Nascido escravo, em 1855, na cidade serrana de Itabaiana, em Sergipe, Quintino de Lacerda foi vendido como escravo aos 19 anos e veio para Santos junto ao seu senhor. Alforriado, foi o primeiro líder político negro de Santos. Tornou-se um herói abolicionista, líder do Quilombo do Jabaquara e primeiro vereador negro do Brasil. Recebeu a patente de Major honorário do Exército Nacional. Participou ativamente de grandes eventos nacionais, dentre eles a Revolta da Armada.

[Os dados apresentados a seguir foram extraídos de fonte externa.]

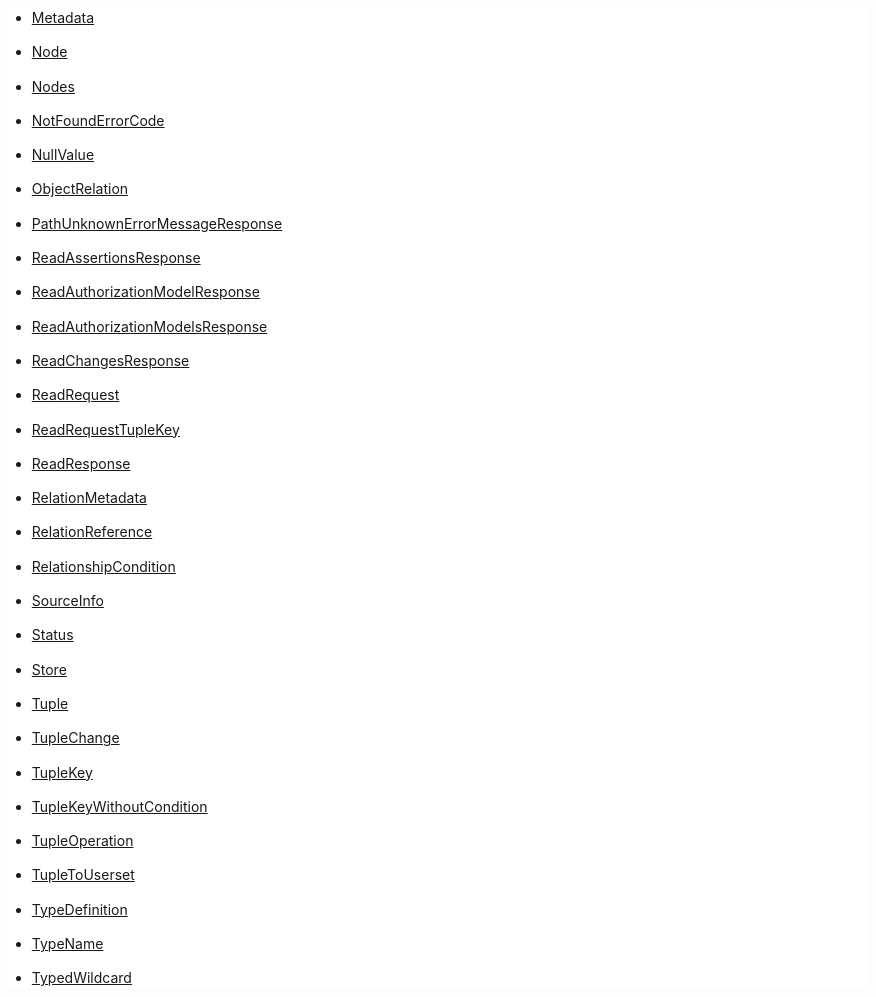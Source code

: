 - [Metadata](https://github.com/openfga/java-sdk/blob/main/docs/Metadata.md)

- [Node](https://github.com/openfga/java-sdk/blob/main/docs/Node.md)

- [Nodes](https://github.com/openfga/java-sdk/blob/main/docs/Nodes.md)

- [NotFoundErrorCode](https://github.com/openfga/java-sdk/blob/main/docs/NotFoundErrorCode.md)

- [NullValue](https://github.com/openfga/java-sdk/blob/main/docs/NullValue.md)

- [ObjectRelation](https://github.com/openfga/java-sdk/blob/main/docs/ObjectRelation.md)

- [PathUnknownErrorMessageResponse](https://github.com/openfga/java-sdk/blob/main/docs/PathUnknownErrorMessageResponse.md)

- [ReadAssertionsResponse](https://github.com/openfga/java-sdk/blob/main/docs/ReadAssertionsResponse.md)

- [ReadAuthorizationModelResponse](https://github.com/openfga/java-sdk/blob/main/docs/ReadAuthorizationModelResponse.md)

- [ReadAuthorizationModelsResponse](https://github.com/openfga/java-sdk/blob/main/docs/ReadAuthorizationModelsResponse.md)

- [ReadChangesResponse](https://github.com/openfga/java-sdk/blob/main/docs/ReadChangesResponse.md)

- [ReadRequest](https://github.com/openfga/java-sdk/blob/main/docs/ReadRequest.md)

- [ReadRequestTupleKey](https://github.com/openfga/java-sdk/blob/main/docs/ReadRequestTupleKey.md)

- [ReadResponse](https://github.com/openfga/java-sdk/blob/main/docs/ReadResponse.md)

- [RelationMetadata](https://github.com/openfga/java-sdk/blob/main/docs/RelationMetadata.md)

- [RelationReference](https://github.com/openfga/java-sdk/blob/main/docs/RelationReference.md)

- [RelationshipCondition](https://github.com/openfga/java-sdk/blob/main/docs/RelationshipCondition.md)

- [SourceInfo](https://github.com/openfga/java-sdk/blob/main/docs/SourceInfo.md)

- [Status](https://github.com/openfga/java-sdk/blob/main/docs/Status.md)

- [Store](https://github.com/openfga/java-sdk/blob/main/docs/Store.md)

- [Tuple](https://github.com/openfga/java-sdk/blob/main/docs/Tuple.md)

- [TupleChange](https://github.com/openfga/java-sdk/blob/main/docs/TupleChange.md)

- [TupleKey](https://github.com/openfga/java-sdk/blob/main/docs/TupleKey.md)

- [TupleKeyWithoutCondition](https://github.com/openfga/java-sdk/blob/main/docs/TupleKeyWithoutCondition.md)

- [TupleOperation](https://github.com/openfga/java-sdk/blob/main/docs/TupleOperation.md)

- [TupleToUserset](https://github.com/openfga/java-sdk/blob/main/docs/TupleToUserset.md)

- [TypeDefinition](https://github.com/openfga/java-sdk/blob/main/docs/TypeDefinition.md)

- [TypeName](https://github.com/openfga/java-sdk/blob/main/docs/TypeName.md)

- [TypedWildcard](https://github.com/openfga/java-sdk/blob/main/docs/TypedWildcard.md)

::::::::: SACRAMENTO MACUCO :::::::::

Nascido em Santos, em 1851, José André do Sacramento Macuco desde cedo iniciara suas atividades intelectuais: em 1871 fundou, ao lado de Hyppolito da Silva e Antonio Manoel Fernandes o jornal O Pyrilampo. Frequentou a Universidade de Pennsylvania, obtendo diploma de bacharel em direito. Voltando para Santos, ainda de parceria com seus antigos colaboradores, fundou O Raio, iniciando a campanha abolicionista da cidade. Sua atuação no júri local foi brilhante, sendo nomeado promotor público de Santos e delegado de polícia. Foi também vereador da Câmara Santista e um dos redatores e signatários da Constituição Política do Município, promulgada em 1894. Sacramento Macuco também foi um grande dramaturgo e seus escritos tinham cunho libertário. A história do bairro do Macuco está ligada à tradicional família de Sacramento Macuco, possuidora de quase todas as terras que formaram o bairro.

::::::::: VISCONDE DE SÃO LEOPOLDO :::::::::

Santista, José Feliciano Fernandes Pinheiro, primeiro e único visconde com grandeza de São Leopoldo, foi um escritor, jurista e político brasileiro cuja atuação foi essencial para a implantação das faculdades de direito no país. Aos 18 anos parte para Portugal, onde conclui seus estudos das ciências jurídicas, dedicando-se especialmente ao direito canônico, na Faculdade de Coimbra. Em 1823, propõe a criação de uma universidade em São Paulo ou, ao menos, um curso de Ciências Jurídicas e Sociais. Foi também um dos fundadores do Instituto Histórico e Geográfico Brasileiro, em 1838, sendo eleito o seu primeiro presidente. 

::::::::: VISCONDE DO EMBARÉ :::::::::

Antônio Ferreira da Silva Júnior, nasceu em Santos, em 31 de dezembro de 1824. Dedicou-se à atividade comercial, tornando-se figura de destaque na sociedade e no comércio santistas. Foi coronel comandante da antiga Milícia e mais de uma vez exerceu a função de delegado de polícia. Em 1854-1855 Foi indicado para o cargo de Deputado Provincial, na Câmara de São Paulo, cumprindo mandato entre os anos de 1854-1855. Fez parte igualmente da Câmara Municipal de Santos, desde o ano de 1863 a 1875.Estando ligado ao comércio, foi um dos fundadores da antiga Praça do Comércio, hoje, Associação Comercial de Santos. Dedicou-se à filantropia, ingressando e tornando-se provedor da Irmandade da Santa Casa da Misericórdia e realizando doações para a construção do Grupo Escolar “Olavo Bilac” e da primeira Capela de Santo Antônio do Embaré, na Praia do Boqueirão. Faleceu no Rio de Janeiro a 21 de dezembro de 1887.